Wednesday, March 17th
  • The bill banning municipalities from using unmarked police cars in traffic enforcement fell one vote shy of passage in the full Senate. HB 1212 by Sen. Glenn Coffee (see above) received 24 aye votes and 20 nay votes, just one short of the majority needed for approval. Sen. Herb Rozell successfully amended the bill to allow unmarked cars to be used as long a specific combination of lights were displayed on the vehicle and the occupant wore a police uniform. Sen. Coffee kept the bill alive on a motion to reconsider in hopes of passing the bill at a later date.

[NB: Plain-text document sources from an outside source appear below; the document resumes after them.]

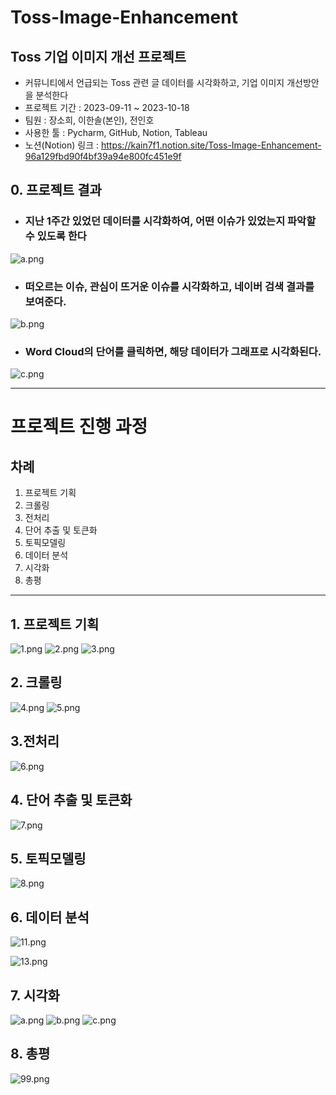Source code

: # Toss-Image-Enhancement

## Toss 기업 이미지 개선 프로젝트
* 커뮤니티에서 언급되는 Toss 관련 글 데이터를 시각화하고, 기업 이미지 개선방안을 분석한다
* 프로젝트 기간 : 2023-09-11 ~ 2023-10-18
* 팀원 : 장소희, 이한솔(본인), 전인호
* 사용한 툴 : Pycharm, GitHub, Notion, Tableau 
* 노션(Notion) 링크 : https://kain7f1.notion.site/Toss-Image-Enhancement-96a129fbd90f4bf39a94e800fc451e9f



## 0. 프로젝트 결과

* ### 지난 1주간 있었던 데이터를 시각화하여, 어떤 이슈가 있었는지 파악할 수 있도록 한다

![a.png](image_files%2Fa.png)

* ### 떠오르는 이슈, 관심이 뜨거운 이슈를 시각화하고, 네이버 검색 결과를 보여준다.
![b.png](image_files%2Fb.png)

* ### Word Cloud의 단어를 클릭하면, 해당 데이터가 그래프로 시각화된다.  
![c.png](image_files%2Fc.png)

---

# 프로젝트 진행 과정

## 차례
1. 프로젝트 기획
2. 크롤링
3. 전처리
4. 단어 추출 및 토큰화
5. 토픽모델링
6. 데이터 분석
7. 시각화
8. 총평

---

## 1. 프로젝트 기획
![1.png](image_files%2F1.png)
![2.png](image_files%2F2.png)
![3.png](image_files%2F3.png)

## 2. 크롤링

![4.png](image_files%2F4.png)
![5.png](image_files%2F5.png)

## 3.전처리

![6.png](image_files%2F6.png) 

## 4. 단어 추출 및 토큰화

![7.png](image_files%2F7.png)

## 5. 토픽모델링

![8.png](image_files%2F8.png)

## 6. 데이터 분석

![11.png](image_files%2F11.png)

![13.png](image_files%2F13.png)

## 7. 시각화

![a.png](image_files%2Fa.png)
![b.png](image_files%2Fb.png)
![c.png](image_files%2Fc.png)

## 8. 총평
![99.png](image_files%2F99.png)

  • The Senate Appropriations Subcommittee on Public Safety killed legislation requested by the Oklahoma Public Employees Association which would have created an eight-member Joint Legislative Committee for Inspection of Correctional Institutions. The OPEA claimed the panel would help oversee the private and public prison industry, but opponents of HB 1137 felt that those oversight responsibilities should remain with the Department of Corrections.

  • In an effort to address encroaching urban growth into rural areas, the Senate Appropriations Subcommittee on Natural Resources and Regulatory Services approved HJR 1013 on a 4-3 vote. The legislation by Sen. Rick Littlefield is designed to require growing cities to make payments instead of property taxes to help support the infrastructure of the surrounding counties that are affected by their growth. Littlefield indicated the legislation was aimed specifically at Tulsa's acquisition of Lake Eucha and Spavinaw in Delaware and Mayes Counties.

  • The Senate Appropriations Subcommittee on General Government and Transportation approved legislation that would require agencies to be better stewards of their state funding. HB 1622 by Sen. Cal Hobson would require agencies to implement program-based budgeting in five-year strategic plans, justifying each dollar they spend.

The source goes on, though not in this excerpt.